Uniqlo on Facebook Live on 11.11, with hosts Fauzi Aziz (left), Felicia Poh (right), and model (centre). Screen grab Uniqlo/Facebook
As shoppers are spending more time online and staying away from physical stores, more brands are bringing the store to the shoppers via social media. Digital consumerism is truly becoming the heart of civic life. Livestream retail, while not a new way of selling, is fast gaining traction on our island. This primarily involves a host or more—brand owner(s), staff, or their friends—introducing or recommending products in a live video through platforms such as Facebook or Instagram, presently the two most popular. The shows are often productions with budgets so low, they’re probably zero, shot in a corner of an office or a store, even a warehouse with what, in many cases, appears to be a smartphone. As they are streamed live, editing is virtually absent and what you see is what you get. And, what you often do see and get are not exactly examples of polished videography or even compelling selling, nor funny jokes. In the age of TikTok videos, we are constantly told, no one cares about finish or finesse.

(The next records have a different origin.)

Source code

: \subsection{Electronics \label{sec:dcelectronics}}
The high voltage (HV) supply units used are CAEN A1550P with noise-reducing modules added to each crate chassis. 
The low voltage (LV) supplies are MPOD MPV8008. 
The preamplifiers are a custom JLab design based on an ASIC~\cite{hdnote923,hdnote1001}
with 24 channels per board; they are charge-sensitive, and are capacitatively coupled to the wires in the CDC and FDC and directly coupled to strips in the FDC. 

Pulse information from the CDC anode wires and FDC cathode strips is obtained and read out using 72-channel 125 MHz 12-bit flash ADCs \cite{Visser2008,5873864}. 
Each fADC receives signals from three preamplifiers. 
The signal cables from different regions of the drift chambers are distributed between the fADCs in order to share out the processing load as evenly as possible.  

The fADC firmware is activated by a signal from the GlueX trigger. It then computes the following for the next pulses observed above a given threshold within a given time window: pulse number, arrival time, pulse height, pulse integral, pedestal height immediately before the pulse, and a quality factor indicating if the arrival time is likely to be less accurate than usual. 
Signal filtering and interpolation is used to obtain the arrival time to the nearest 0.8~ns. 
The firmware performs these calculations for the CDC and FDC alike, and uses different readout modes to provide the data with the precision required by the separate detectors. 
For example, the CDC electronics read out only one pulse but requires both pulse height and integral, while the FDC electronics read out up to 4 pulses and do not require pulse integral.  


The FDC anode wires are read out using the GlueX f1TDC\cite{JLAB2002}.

These endeavours are not the moving of mountains, but perhaps they should be, given live commerce’s increasing importance as a sales channel. Most of the selling via livestreams that we have viewed in the interest of this post are not even an uphill hike; they are no better than the majority of the crappy posts seen on TikTok, which is now so influential in its visual aesthetics that even television commercials are mimicking them. One TVC producer told us, “these days, anyone with a smartphone can be the host and the director. Who bothers with script and pre-pro?” Which explains why many retail livestreams appear to be conducted extempore, with hosts often asking each other what to do or show next, or struggling to describe what they are wearing or have in their hands. Is this really the appeal: as if you have just met the sales persons in Zoom, and they are—lucky you—willing to do a lame song and dance just to sell you a dress.
One of the latest brands to join the preferred platform, Facebook Live, to sell their wares is Uniqlo. Two nights ago, they streamed a 24-minute session to “celebrate” 11.11, but it bore little celebratory oopmh. The show was video-recorded on a selling floor of their Global Flagship Store at Orchard Central, but looked like it could have been at any of their smaller suburban outlets. The host, Felicia Poh, “who handles public relations” appears, but it was after a palpable one-and-half minute wait before we could be acquainted with her yoo-hoo exuberance. She was then joined by Fauzi Aziz, marketing lead of The Smart Local, who gushed about how much he loves the brand. Both were so bubbly, they practically frothed. But nothing they announced was especially new or appealing, despite the promise of sharing “a lot of exciting stuff”, not even the news that the +J collection, already trending, will launch next week. What worked in their favour was that they did not have to go off-screen to change into what they wanted to sell. Rather, they had the best-looking members of the Uniqlo staff to model the looks, which, admittedly, were well styled, even when a binder clip could be seen clasped to the ribbed hem of a sweatshirt one of them wore, to tighten it over his waist. This model was put in an uncomfortable position when he was subject of ill-considered humour. Mr Aziz had said about the outfit: “I saw him from afar and I was like saying, ‘I could work this.’” Before he was able to complete what he wanted to say, his co-host outed him with “like your new crush“!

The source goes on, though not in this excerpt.